Kilka lat temu naukowcy doszli do wniosku, że wulkan Pola Flegrejskie drzemiący pod Zatoką Neapolitańską jest zaczopowany grubą warstwą skał, które przypominają beton. Wulkanolodzy z Uniwersytetu Stanford stwierdzili, że powstają one na głębokości 2-3 km i tworzą naturalny włóknisty kompozyt o właściwościach mechanicznych, który jest odporny na naciski i naprężenia. Dzięki temu superwulkan nie stanowi zagrożenia.
Jednak tak jak każdy materiał, tak i ten ma swój limit wytrzymałości. Superwulkany mają to do siebie, że skrywają się pod powierzchnią gruntu. Przez to eksplodują rzadko, ale z większą mocą. Nie mają jednego ujścia, a wyziewy znajdują się na całym obszarze. Do wybuchu dochodzi raz na kilkadziesiąt lub kilkaset tysięcy lat.

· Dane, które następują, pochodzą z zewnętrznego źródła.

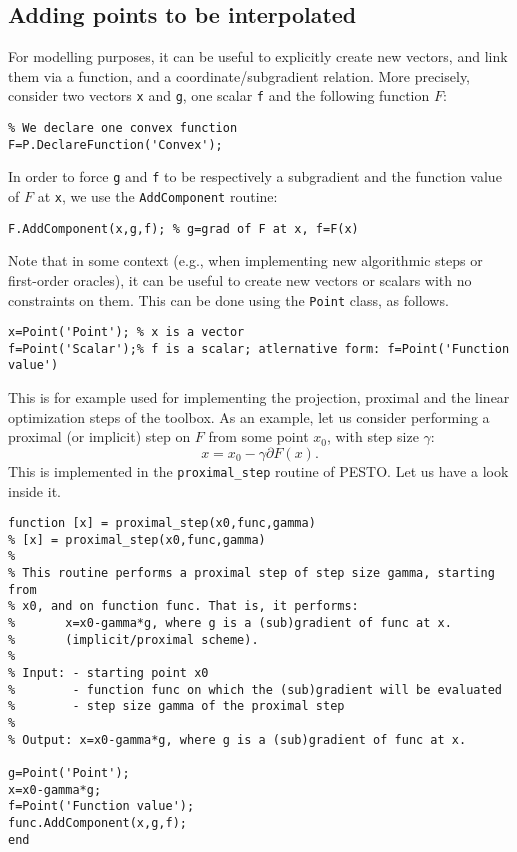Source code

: \documentclass[11pt,a4paper]{article}
\begin{document}
\subsection{Adding points to be interpolated}
For modelling purposes, it can be useful to explicitly create new vectors, and link them via a function, and a coordinate/subgradient relation. More precisely, consider two vectors \verb?x? and \verb?g?, one scalar \verb?f? and the following function $F$:\\[-1cm]
\begin{lstlisting}
% We declare one convex function
F=P.DeclareFunction('Convex');
\end{lstlisting}
In order to force \verb?g? and \verb?f? to be respectively a subgradient and the function value of $F$ at \verb?x?, we use the \verb?AddComponent? routine:\\[-1cm]
\begin{lstlisting}
F.AddComponent(x,g,f); % g=grad of F at x, f=F(x)
\end{lstlisting}
Note that in some context (e.g., when implementing new algorithmic steps or first-order oracles), it can be useful to create new vectors or scalars with no constraints on them. This can be done using the \verb?Point? class, as follows.\\[-1cm]
\begin{lstlisting}
x=Point('Point'); % x is a vector
f=Point('Scalar');% f is a scalar; atlernative form: f=Point('Function value')
\end{lstlisting}
This is for example used for implementing the projection, proximal and the linear optimization steps of the toolbox. As an example, let us consider performing a proximal (or implicit) step on $F$ from some point $x_0$, with step size $\gamma$:
\[x=x_0-\gamma \partial F(x).\]
This is implemented in the \verb?proximal_step? routine of PESTO. Let us have a look inside it.\\[-1cm]
\begin{lstlisting}
function [x] = proximal_step(x0,func,gamma)
% [x] = proximal_step(x0,func,gamma)
%
% This routine performs a proximal step of step size gamma, starting from
% x0, and on function func. That is, it performs:
%       x=x0-gamma*g, where g is a (sub)gradient of func at x.
%       (implicit/proximal scheme).
%
% Input: - starting point x0
%        - function func on which the (sub)gradient will be evaluated
%        - step size gamma of the proximal step
%
% Output: x=x0-gamma*g, where g is a (sub)gradient of func at x.

g=Point('Point');
x=x0-gamma*g;
f=Point('Function value');
func.AddComponent(x,g,f);
end
\end{lstlisting}
\end{document}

39 tys. lat temu wulkan wybuchł, a jego płyny zasypały dużą część Europy. Atmosferę wypełniły związki siarki, przez co doszło do spadku temperatury i zahamowania wegetacji. Niektórzy sądzą, że tamta eksplozja była przyczyną kryzysu w świecie neandertalczyków. Współcześnie podobna eksplozja zapewne mogłaby zniszczyć całą wielomilionową aglomerację, dlatego warto sprawdzić skalę zagrożenia.
Naukowcy próbują ustalić, czy istnieje realne zagrożenie dla świata. Pojawiają się sygnały, że wulkan zaczyna się budzić, ale nie wiadomo na ile są niebezpieczne. Pod koniec XX wieku ewakuowano 40 tys, osób, bo w domach zaczęły pękać ściany. Na szczęście nic się nie wydarzyło. Prawdopodobnie ciśnienie magmy okazało się zbyt małe, aby rozsadzić sztywną pokrywę.
Borowanie kaledry
Jednak z każdym kolejnym rokiem przybywa badań na temat superwulkanu. Większość z nich kończy się konkluzją, że erupcji będzie można się spodziewać szybciej niż do tej pory sądzono. Badacze z Obserwatorium Wezuwiańskiego w Neapolu przeanalizowali aktywność wulkanu od 1538 roku, kiedy ostatnio postraszył ludność tam mieszkającą. Doszło wówczas do śmierci ponad 30 osób, a w pobliżu Pozzuoli wyrósł stożek o średnicy 400 m i wysokości 133 m.
Wtedy erupcja była poprzedzona okresem wstrząsów gruntu, a więc teraz po kilkuset latach takie symptomy wzbudzają w ludności niepokój. W latach 50 ubiegłego wieku zaczęto bardziej przyglądać się budowie geologicznej tamtejszych terenów, co kilkanaście lat później zaowocowało odkryciem superwulkanu. Epizody wstrząsów w tamtych latach powtórzyły się dwukrotnie. Przy ostatnich zarządzono ewakuację 40 tys. ludzi, obawiając się o ich bezpieczeństwo. Dzisiejsza erupcja wulkanu byłaby dużo poważniejsza w skutkach, przez większą gęstość zaludnienia na tym terenie.